THE VERDICT: Giga Wrecker Alt. has plenty of great elements, but a few inconsistencies ended up making them harder to appreciate. Despite how busy the visual design can be, the lore and character stories of Reika and the Astras enhance a world filled with intelligent puzzle room designs. The block-breaking mechanics and scrap usage have plenty of mileage thanks to smart area design and the many gimmicks applied to them, but the solid mechanics are hurt by the more random ones. A stray piece of rubble you can’t interact with can sabotage a solution or a robot may blow a piece of matter you absolutely need out of your reach, and restarting some of the more intricate rooms can be a blow to one’s enjoyment of the game. Multiple solutions can be found in some areas to make up for it and these issues are rather uncommon, but the excellent challenges are still hurt when the focus on surgical destruction and precise placement that makes them fun to figure out hits a snag you have little control over.
And so, I give Giga Wrecker Alt. for Xbox One…
A GOOD rating. Giga Wrecker Alt. can get you invested in its world and characters, it can really test your problem solving skills with some complex physics puzzles, and it can be flexible enough for players to find their own ways around certain situations, but it just couldn’t keep things quite tight enough where it counts. Things like slow area restarts can be overlooked in favor of the quality of the rest of the content, but when the core of the game has a small flaw that keeps impacting play, all the wonderful parts of it are harder to enjoy. The little issues with rubble and scrap are thankfully not enough to kill the game though, because when things work, areas can make you feel clever for overcoming them whether you used the intended method or an improvised one. The bosses make for good shifts in gameplay style without breaking away entirely from the focus on using your mind to complete challenges, and when time travel does begin to impact the story, it makes things complex in a good way both in regards to the narrative and the puzzles, new areas opening up that really put all the mechanics you’ve encountered over the course of the game to the test.

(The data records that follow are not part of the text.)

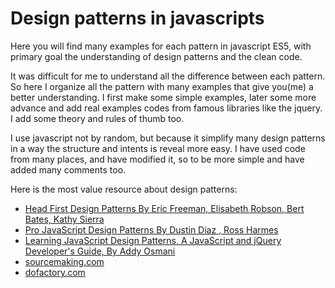 # Design patterns in javascripts

Here you will find many examples for each pattern in javascript ES5, with primary goal the understanding of design patterns and the clean code.

It was difficult for me to understand all the difference between each pattern. So here I organize all the pattern with many examples that give you(me) a better understanding. I first make some simple examples, later some more advance and add real examples codes from famous libraries like the jquery. I add some theory and rules of thumb too.

I use javascript not by random, but because it simplify many design patterns in a way the structure and intents is reveal more easy. I have used code from many places, and have modified it, so to be more simple and have added many comments too. 

Here is the most value resource about design patterns:
+ [Head First Design Patterns By Eric Freeman, Elisabeth Robson, Bert Bates, Kathy Sierra](http://shop.oreilly.com/product/9780596007126.do)
+ [Pro JavaScript Design Patterns By Dustin Diaz , Ross Harmes](http://www.apress.com/9781590599082)
+ [Learning JavaScript Design Patterns, A JavaScript and jQuery Developer's Guide, By Addy Osmani](http://shop.oreilly.com/product/0636920025832.do)
+ [sourcemaking.com](https://sourcemaking.com/design_patterns)
+ [dofactory.com](http://www.dofactory.com/javascript/design-patterns)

Despite some issues with misplaced rubble and enemy chunks, Giga Wrecker Alt. is a game that keeps delivering on new puzzle concepts and new world lore to keep things entertaining. It is an action/adventure game with a strong plot built out of a sturdy puzzle platformer core, the mechanics explored thoroughly so that, for the most part, this physics-focused puzzler tests the player’s mettle as well as their ability to manage metal well.
Gotta give props again for managing to snag a review copy of a game from flippin’ GAME FREAK. Even if all of their non-Pokemon stuff is incredibly obscure (I imagine most people reading this didn’t know Game Freak made this game, nor did they know of any non-Pokemon Game Freak games except maybe Drill Dozer), that’s still a pretty big get.